Documentation
¶
Index ¶
- type CrawlURL
- type Frontier
- func (f *Frontier) Add(crawlURL CrawlURL) bool
- func (f *Frontier) Close()
- func (f *Frontier) Delay() time.Duration
- func (f *Frontier) Len() int
- func (f *Frontier) MarkSeen(url string)
- func (f *Frontier) Next() *CrawlURL
- func (f *Frontier) SeenCount() int
- func (f *Frontier) SetDelay(delay time.Duration)
- type HostQueue
- type URLDb
Constants ¶
This section is empty.
Variables ¶
This section is empty.
Functions ¶
This section is empty.
Types ¶
type CrawlURL ¶
type CrawlURL struct {
URL string
Priority int // lower = higher priority
Depth int
FoundOn string
Attempt int // retry attempt number (0 = first try)
// contains filtered or unexported fields
}
CrawlURL represents a URL to be crawled with priority and metadata.
type Frontier ¶
type Frontier struct {
// contains filtered or unexported fields
}
Frontier manages the URL queue with priority, dedup, and per-host politeness.
func (*Frontier) Add ¶
Add adds a URL to the frontier if it hasn't been seen before. Returns true if the URL was added. Even if already seen, updates the minimum depth tracking so that dequeued URLs get their true shortest-path depth.
func (*Frontier) Close ¶
func (f *Frontier) Close()
Close closes the frontier, preventing new URLs from being added.
func (*Frontier) MarkSeen ¶
MarkSeen adds a URL to the dedup database without adding it to the queue.
func (*Frontier) Next ¶
Next returns the next URL that is ready to be fetched (respecting per-host delay).

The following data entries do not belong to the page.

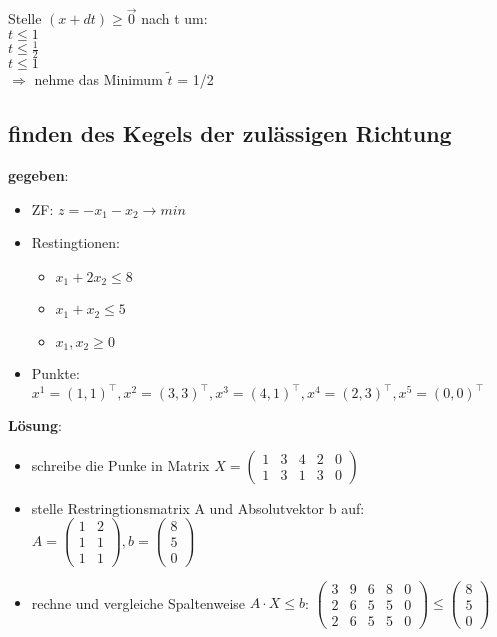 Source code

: \documentclass[12pt,a4paper, hyperref]{article}
\newcommand{\tsnake}[1]{\ensuremath{\tilde{#1}}}
\begin{document}
Stelle $(x+dt) \geq \vec{0}$ nach t um:\\ 
$t \leq 1$\\
$t \leq \frac{1}{2}$\\
$t \leq 1$\\
$\Rightarrow$ nehme das Minimum
\tsnake t = 1/2

\subsection{finden des Kegels der zulässigen Richtung}
\textbf{gegeben}:
\begin{itemize}
\item ZF: $ z = -x_1 - x_2 \rightarrow min$
\item Restingtionen:
\begin{itemize}
\item $x_1 + 2x_2 \leq 8$
\item $x_1 + x_2 \leq 5$
\item $x_1,x_2 \geq 0$
\end{itemize} 
\item Punkte: $x^1 = (1, 1)^\intercal, x^2 = (3, 3)^\intercal, x^3 = (4, 1)^\intercal, x^4 = (2, 3)^\intercal, x^5 = (0, 0)^\intercal$
\end{itemize}
\textbf{Lösung}:
\begin{itemize}
\item schreibe die Punke in Matrix $X = \begin{pmatrix}1 & 3 & 4 & 2 & 0 \\
 1 & 3 & 1 & 3 & 0
\end{pmatrix} $
\item stelle Restringtionsmatrix A und Absolutvektor b auf: $A = \begin{pmatrix}
1 & 2 \\ 1 & 1 \\ 1 & 1
\end{pmatrix}, b = \begin{pmatrix}
8 \\ 5 \\ 0
\end{pmatrix}$

\item rechne und vergleiche Spaltenweise $A\cdot X \leq b$: $\begin{pmatrix}
3 & 9 & 6 & 8 & 0 \\ 2 & 6 & 5 & 5 & 0 \\ 2 & 6 & 5 & 5 & 0 \end{pmatrix} \leq \begin{pmatrix}
8 \\ 5 \\ 0
\end{pmatrix}$
\end{itemize}
\end{document}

Returns nil if no URL is ready or the frontier is empty.
type HostQueue ¶
type HostQueue struct {
// contains filtered or unexported fields
}
HostQueue manages per-host politeness delays.
func NewHostQueue ¶
NewHostQueue creates a new HostQueue with the given default delay.
func (*HostQueue) CanFetch ¶
CanFetch returns true if enough time has passed since the last fetch to this host.
func (*HostQueue) RecordFetch ¶
RecordFetch records that a fetch was made to this host.